Day job: Spartan sips give students work experience |  News, Sports, Business

Day job: Spartan sips give students work experience | News, Sports, Business

KAREN VIBERT-KENNEDY/Sun-Gazette Left to right, Brody Draper, Kyle Puderbaugh, Savannah Emerick, David Ciraulo, Lana Hausammann, Selena Nye, Michael Fennell work out Spartan Sips at Hughesvile High School earlier this week.

HUGHESVILLE – Every Wednesday at Hughesville High School, students and staff get a special treat – a chance to visit “Spartan sips” coffee shop for their favorite drinks – and then students working in a coffee bar get hands-on experience running a business and everything that goes with it.

“Spartan sips” is a coffee shop at the high school that serves lemonade, coffee, and the like to students and staff. It’s really driven by some of our students focusing on functional daily living skills,” said April Paulhamus, East Lycoming School District’s special education program director.

“They’re the ones running it and they’re working on how to run it, whether it’s a small job or the ability to run the cash register and food service with the other kids.” he said.

The coffee shop started last year and it really has “removed” Paulhamus said.

“Very well received by students and staff” he added.


KAREN VIBERT-KENNEDY/Sun-Gazette Michael Fennell, left, David Ciraulo, center, Brody Draper, right, work out Spartan Sips at Hughesville High School earlier this week.

The idea to open the coffee shop came from a desire to offer programs that would appeal to students at all levels.

“(We were) just trying to expand some of our programs and meet the different needs and ability levels of all our kids in the district. So it was a way for some kids to cope with some functional everyday skills. Paulhamus said.

The coffee shop is currently located in the school library, though Paulhamus said they hope to find another permanent location that is more functional.
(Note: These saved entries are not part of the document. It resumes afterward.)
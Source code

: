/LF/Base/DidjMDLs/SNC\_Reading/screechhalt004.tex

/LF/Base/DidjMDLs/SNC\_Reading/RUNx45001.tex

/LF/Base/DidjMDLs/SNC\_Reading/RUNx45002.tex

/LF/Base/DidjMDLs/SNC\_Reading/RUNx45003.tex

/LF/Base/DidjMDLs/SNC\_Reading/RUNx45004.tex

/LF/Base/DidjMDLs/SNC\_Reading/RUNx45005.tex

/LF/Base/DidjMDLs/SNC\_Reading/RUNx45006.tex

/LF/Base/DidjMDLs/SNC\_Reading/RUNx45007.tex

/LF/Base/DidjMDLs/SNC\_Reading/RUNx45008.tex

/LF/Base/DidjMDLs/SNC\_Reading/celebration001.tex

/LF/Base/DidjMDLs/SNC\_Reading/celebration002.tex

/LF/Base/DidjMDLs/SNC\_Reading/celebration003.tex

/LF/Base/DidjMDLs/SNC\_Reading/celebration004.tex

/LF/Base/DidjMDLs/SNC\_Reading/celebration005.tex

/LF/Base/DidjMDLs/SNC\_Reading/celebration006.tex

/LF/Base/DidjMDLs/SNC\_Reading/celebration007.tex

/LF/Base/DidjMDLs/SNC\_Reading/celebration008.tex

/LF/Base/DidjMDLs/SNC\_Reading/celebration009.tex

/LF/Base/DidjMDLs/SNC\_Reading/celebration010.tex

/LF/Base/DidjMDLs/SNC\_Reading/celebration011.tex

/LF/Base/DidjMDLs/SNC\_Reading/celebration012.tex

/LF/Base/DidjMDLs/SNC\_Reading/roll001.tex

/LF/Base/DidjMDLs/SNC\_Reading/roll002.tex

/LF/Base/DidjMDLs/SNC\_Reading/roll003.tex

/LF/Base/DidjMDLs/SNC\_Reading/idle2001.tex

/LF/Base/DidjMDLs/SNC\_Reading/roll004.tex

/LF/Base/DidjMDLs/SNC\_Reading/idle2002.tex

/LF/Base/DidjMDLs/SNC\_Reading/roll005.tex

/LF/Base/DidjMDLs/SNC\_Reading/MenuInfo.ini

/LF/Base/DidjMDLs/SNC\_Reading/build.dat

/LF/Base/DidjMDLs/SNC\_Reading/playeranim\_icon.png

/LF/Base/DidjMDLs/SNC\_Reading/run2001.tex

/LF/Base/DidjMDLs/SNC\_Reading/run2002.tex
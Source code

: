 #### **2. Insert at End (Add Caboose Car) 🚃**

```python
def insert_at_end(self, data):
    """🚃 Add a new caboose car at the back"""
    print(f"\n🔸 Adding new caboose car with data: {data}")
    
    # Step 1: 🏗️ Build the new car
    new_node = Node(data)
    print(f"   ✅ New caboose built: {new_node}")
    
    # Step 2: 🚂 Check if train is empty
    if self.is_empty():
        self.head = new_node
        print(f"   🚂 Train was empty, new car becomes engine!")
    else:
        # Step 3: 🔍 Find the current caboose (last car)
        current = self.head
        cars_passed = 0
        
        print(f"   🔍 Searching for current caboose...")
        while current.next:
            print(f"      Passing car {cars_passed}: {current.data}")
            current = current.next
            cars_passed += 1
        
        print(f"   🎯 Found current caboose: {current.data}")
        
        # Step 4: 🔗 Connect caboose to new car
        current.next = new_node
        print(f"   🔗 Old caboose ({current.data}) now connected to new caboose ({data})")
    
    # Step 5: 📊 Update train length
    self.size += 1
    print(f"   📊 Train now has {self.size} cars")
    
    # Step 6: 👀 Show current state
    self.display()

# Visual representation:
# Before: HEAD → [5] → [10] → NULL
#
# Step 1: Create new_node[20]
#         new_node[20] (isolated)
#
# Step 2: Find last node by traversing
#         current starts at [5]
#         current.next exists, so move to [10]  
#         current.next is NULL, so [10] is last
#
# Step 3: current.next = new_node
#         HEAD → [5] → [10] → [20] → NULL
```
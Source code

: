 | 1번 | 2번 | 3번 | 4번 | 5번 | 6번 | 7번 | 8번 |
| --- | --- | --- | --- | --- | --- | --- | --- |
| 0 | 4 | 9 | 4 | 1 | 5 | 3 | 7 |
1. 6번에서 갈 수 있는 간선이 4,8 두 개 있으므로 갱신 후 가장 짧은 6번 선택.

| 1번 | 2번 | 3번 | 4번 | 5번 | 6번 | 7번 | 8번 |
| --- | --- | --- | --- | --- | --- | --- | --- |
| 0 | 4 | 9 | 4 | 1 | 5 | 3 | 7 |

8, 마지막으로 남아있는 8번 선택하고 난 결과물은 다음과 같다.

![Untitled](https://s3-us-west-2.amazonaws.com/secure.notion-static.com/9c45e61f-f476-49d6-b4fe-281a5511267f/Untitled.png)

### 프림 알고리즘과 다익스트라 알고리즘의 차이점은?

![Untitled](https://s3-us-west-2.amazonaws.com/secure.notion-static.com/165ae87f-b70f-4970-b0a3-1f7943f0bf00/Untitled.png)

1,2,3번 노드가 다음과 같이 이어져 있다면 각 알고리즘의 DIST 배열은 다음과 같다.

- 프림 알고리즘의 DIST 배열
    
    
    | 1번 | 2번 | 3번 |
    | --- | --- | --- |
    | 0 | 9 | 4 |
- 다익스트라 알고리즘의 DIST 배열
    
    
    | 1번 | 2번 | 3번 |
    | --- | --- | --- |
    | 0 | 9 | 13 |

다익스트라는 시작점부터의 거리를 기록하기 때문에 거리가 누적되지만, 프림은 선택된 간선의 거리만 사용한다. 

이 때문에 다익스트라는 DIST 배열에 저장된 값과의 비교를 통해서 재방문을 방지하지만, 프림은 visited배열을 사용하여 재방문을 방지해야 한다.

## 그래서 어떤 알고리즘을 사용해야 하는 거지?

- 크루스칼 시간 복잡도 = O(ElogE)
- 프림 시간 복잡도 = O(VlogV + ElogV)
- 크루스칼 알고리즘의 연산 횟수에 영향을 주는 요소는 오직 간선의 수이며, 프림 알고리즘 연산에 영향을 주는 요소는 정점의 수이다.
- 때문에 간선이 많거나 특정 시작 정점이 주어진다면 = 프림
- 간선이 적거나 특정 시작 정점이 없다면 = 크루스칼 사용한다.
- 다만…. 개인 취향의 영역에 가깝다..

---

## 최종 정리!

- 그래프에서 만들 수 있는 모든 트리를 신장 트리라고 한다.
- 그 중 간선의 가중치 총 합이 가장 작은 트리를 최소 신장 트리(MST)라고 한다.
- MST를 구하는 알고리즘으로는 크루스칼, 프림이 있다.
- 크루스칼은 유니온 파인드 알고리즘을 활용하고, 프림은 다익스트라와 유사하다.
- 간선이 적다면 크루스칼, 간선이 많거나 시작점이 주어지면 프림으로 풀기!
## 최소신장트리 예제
“It’s currently located outside the library, with a counter where students and staff can line up. When you register at the library, things are made to order.” Paulhamus said.

“They also do deliveries for pre-orders for employees. So it also allows students to deliver and have a social aspect – the delivery and work aspect of interacting with adults and staff,” he said.


KAREN VIBERT-KENNEDY/Sun-Gazette Kyle Puderbaugh, left, makes change for a customer at Spartan Sips at Hughesville High School earlier this week.

Middle school life skills teacher Jenn Fabiano said students get permission to come down every period except lunch.

“It’s a really small job – we count the drawer and order the supplies” he added.

For Savannah Emerick, 14, who works at Spartan Sips, one of the benefits of the program is the customers.

“I like that you get to meet new people and make friends, and I like that you can get a free drink at the end” Emeric said.

“I like that there are different flavors you can get. Some people come in and we’re not going to have hot chocolate and they’re like, ‘No, that just ruined my whole day because I don’t know what else to buy. she laughed.


KAREN VIBERT-KENNEDY/Sun-Gazette Savannah Emerick, left, and Michael Fennell prepare drinks for customers at Spartan Sips at Hughesville High School earlier this week.

He noted that the busiest period is the flexible period, and sometimes there are lines at the checkout counters and library doors at the end of the day.

20-25 students participate in the preparation and delivery of the coffee shop.

“They have a schedule and it’s mostly kids that you know what they like and what they’re going to do really well at.” said Paulhamus.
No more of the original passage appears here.